The segaki ceremony is traditionally celebrated during O-bon in Japan, a time of remembrance for the dead which takes place in August. In the West, it has merged with our own time of spirits, the night of Halloween and Dia de los Muertos.
Before the ceremony, all of us changed into costumes. There was a full and imaginative range of masks and camouflage, from our doan Roland in his puppy costume to kokyo Debi in her angry devil outfit, Darlene's Medusa headpiece to Tony's exposed brain, and all kinds of things in between. I wore a long blue wig, black cape, and goth make-up. We were all pretty squirrely in the moments before the ceremony, reveling in the transformations and the silliness after two days of silence.
The altar was covered with mounds of Halloween candy, an offering to the hungry ghosts. During the ceremony, those of us who cared to came forward to the altar and invited our own personal "ghosts" into the room, welcoming them for the evening. After more ritual, we then sent them on their way. There was also a time for remembering our honored dead, stepping forward to name the people that we had lost in the previous year, or those very dear to us who we had lost even longer ago. After the concluding periods of zazen, and the ending chants of the day, the candy was up for grabs.
This past weekend was the five-year anniversary of my father's death. I lost him to lymphoma on Oct. 30 in 2004. It was a Saturday night in San Francisco. I was at his side in the hospital when he took his last breath, and then had to go out into the streets of the city, which were filled with Halloween revelers, people in wild costumes. It was incredibly surreal. That night, there was also an astoundingly beautiful full moon.
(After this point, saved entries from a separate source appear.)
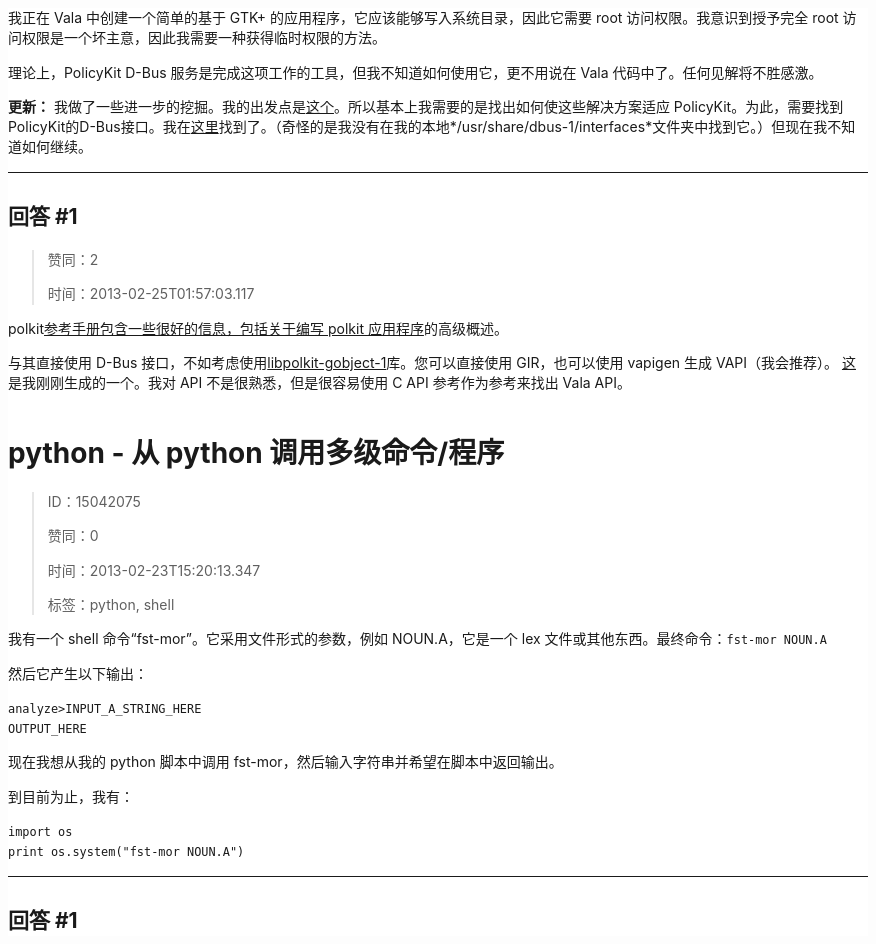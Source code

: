 我正在 Vala 中创建一个简单的基于 GTK+ 的应用程序，它应该能够写入系统目录，因此它需要 root 访问权限。我意识到授予完全 root 访问权限是一个坏主意，因此我需要一种获得临时权限的方法。

理论上，PolicyKit D-Bus 服务是完成这项工作的工具，但我不知道如何使用它，更不用说在 Vala 代码中了。任何见解将不胜感激。

**更新：** 我做了一些进一步的挖掘。我的出发点是[这个](https://live.gnome.org/Vala/DBusClientSamples)。所以基本上我需要的是找出如何使这些解决方案适应 PolicyKit。为此，需要找到PolicyKit的D-Bus接口。我在[这里](http://www.freedesktop.org/software/polkit/docs/0.105/eggdbus-interface-org.freedesktop.PolicyKit1.Authority.html)找到了。（奇怪的是我没有在我的本地*/usr/share/dbus-1/interfaces*文件夹中找到它。）但现在我不知道如何继续。

* * *

## 回答 #1

> 赞同：2
> 
> 时间：2013-02-25T01:57:03.117

polkit[参考手册包含一些很好的信息，包括关于](http://www.freedesktop.org/software/polkit/docs/latest/index.html)[编写 polkit 应用程序](http://www.freedesktop.org/software/polkit/docs/latest/polkit-apps.html)的高级概述。

与其直接使用 D-Bus 接口，不如考虑使用[libpolkit-gobject-1](http://www.freedesktop.org/software/polkit/docs/latest/ref-api.html)库。您可以直接使用 GIR，也可以使用 vapigen 生成 VAPI（我会推荐）。 [这](http://pastebin.com/y471Gb8J)是我刚刚生成的一个。我对 API 不是很熟悉，但是很容易使用 C API 参考作为参考来找出 Vala API。

# python - 从 python 调用多级命令/程序

> ID：15042075
> 
> 赞同：0
> 
> 时间：2013-02-23T15:20:13.347
> 
> 标签：python, shell

我有一个 shell 命令“fst-mor”。它采用文件形式的参数，例如 NOUN.A，它是一个 lex 文件或其他东西。最终命令：`fst-mor NOUN.A`

然后它产生以下输出：

```
analyze>INPUT_A_STRING_HERE
OUTPUT_HERE 
```

现在我想从我的 python 脚本中调用 fst-mor，然后输入字符串并希望在脚本中返回输出。

到目前为止，我有：

```
import os
print os.system("fst-mor NOUN.A") 
```

* * *

## 回答 #1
It felt as if his spirit had leapt out of his body and into the midnight sky. Since that time, whenever there is a breathtaking moon, I feel that he is with me.
Black Mountain Center was bathed in luminous moonlight this past weekend. After the segaki ceremony, I walked into the woods, not needing the flashlight in my hand, because the entire landscape was softly illuminated. I found an opening in the trees, a small meadow, and laid down on my back, the moon washing my face and body with the glow of a father's love.